Tuesday, August 4, 2015

On the Difference Between Abreaction and Feeling (Part 4/9)


 The Dangers of Mock Therapy

        In our four decades of experience, we have seen many ways the therapy can go wrong. A skilled therapist can take an upcoming feeling and channel it where it must not go. In the case of deep depression, it is an early death fore-told. But an ill-prepared therapist may take a near-death metric – such as very high heart rate – and refocus it into some other feeling that is not related to the cause but is decided on by the doctor. Whether aware or not, he is meddling with biology. The result is counter-productive because the patient begins to form a groove so that each time a deep feeling comes up with all of its power, it is rechanneled into a byway of unrelated feeling. And that is also an aspect of abreaction: taking a beginning, inchoate feeling and turning it into something else. The doctor thinks he understands the process and takes control, instead of the feeling controlling the session. The patient’s feelings, far from ready, are taken up prematurely, and the patient deals with an offshoot instead of the next feeling available. Those feelings seem to be in a queue, each waiting its turn, and each bringing relief when its turn comes. Primal sessions normally start with agonies up top of the brain; unhappy events in the present that can trigger more painful early associated memories. “My wife just suffocates me,” eventually connects to the basic imprint: “I am suffocating.” This is not thought out; it happens automatically through resonance where one pain high up can set off deeper lying pain, in a chain of events when the patient is ready to feel it. It seems like each feeling is classified as to its content and nature into separate compartments; one kind of feeling here and another kind of feeling there. Resonance in brain function connects the evolutionary links to each other to encompass most of our lives. Our biology decides, not a doctor or therapist, which feeling is on the rise and can be experienced. But when the unconscious of the doctor intercedes into this still untrammeled, pristine sequence of feelings, the result is an emotional detour – abreaction.

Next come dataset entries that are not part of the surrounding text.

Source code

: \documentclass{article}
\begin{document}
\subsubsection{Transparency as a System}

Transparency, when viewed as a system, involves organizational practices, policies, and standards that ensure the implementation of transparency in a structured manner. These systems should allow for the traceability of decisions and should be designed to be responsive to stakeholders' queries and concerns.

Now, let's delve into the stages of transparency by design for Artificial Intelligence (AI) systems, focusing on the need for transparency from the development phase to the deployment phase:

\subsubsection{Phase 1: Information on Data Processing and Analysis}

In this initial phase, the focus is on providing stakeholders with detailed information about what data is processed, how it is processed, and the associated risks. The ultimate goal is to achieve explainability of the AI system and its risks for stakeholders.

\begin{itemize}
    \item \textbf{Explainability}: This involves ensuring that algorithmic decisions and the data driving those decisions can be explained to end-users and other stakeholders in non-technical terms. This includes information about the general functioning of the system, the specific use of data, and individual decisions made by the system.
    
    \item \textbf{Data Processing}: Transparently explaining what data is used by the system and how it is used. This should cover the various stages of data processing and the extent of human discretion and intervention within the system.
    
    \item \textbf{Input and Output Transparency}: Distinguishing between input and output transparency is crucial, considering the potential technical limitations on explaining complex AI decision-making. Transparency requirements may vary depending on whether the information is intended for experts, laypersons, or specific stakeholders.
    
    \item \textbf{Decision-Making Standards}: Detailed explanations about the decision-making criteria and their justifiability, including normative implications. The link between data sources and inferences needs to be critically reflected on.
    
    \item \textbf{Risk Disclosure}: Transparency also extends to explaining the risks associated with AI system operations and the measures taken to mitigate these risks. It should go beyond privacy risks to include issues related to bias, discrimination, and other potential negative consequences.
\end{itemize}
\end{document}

 We do harm in therapy when we think we know where it all comes from, and we don’t. It is our guess against the reality inside the patient. So we have an internal battle: the patient’s system struggles to maintain his neurotic equilibrium, which is the body’s natural adaptation to early trauma and pain, while the misguided therapist struggles to change the neurotic’s life-saving ploy by tinkering with his thoughts and attitudes. The cognitive therapist, in particular, wants to change neurotic normal into abnormal by turning depression into a more positive, optimistic outlook. They don’t understand that depression is normal for the patient because his life experience drove him there and his biology is doing its best to maintain the equilibrium – the neurotic normal – established when trauma disrupted and rerouted his system’s natural state. The primal therapist also seeks to dismantle the neurotic normal but by resolving its origins, not by futilely trying to manipulate its present-day manifestations. Neurotic normal is what patients have to do to adapt to serious imprints, while abnormal is an attempt to enter into this equilibrium and alter its careful balance.


        This is a state where the vitals betray the patient. It literally can be a death foretold because constant abreaction weakens the system and can lead to premature death due to the load of unresolved feelings weighing in, stealthily adding pressure on the biologic system. We don’t see the pressure that repression is exerting constantly on the heart, liver, lungs and other organs.  We don’t see what chronically high heart rate does to the whole cardiovascular system.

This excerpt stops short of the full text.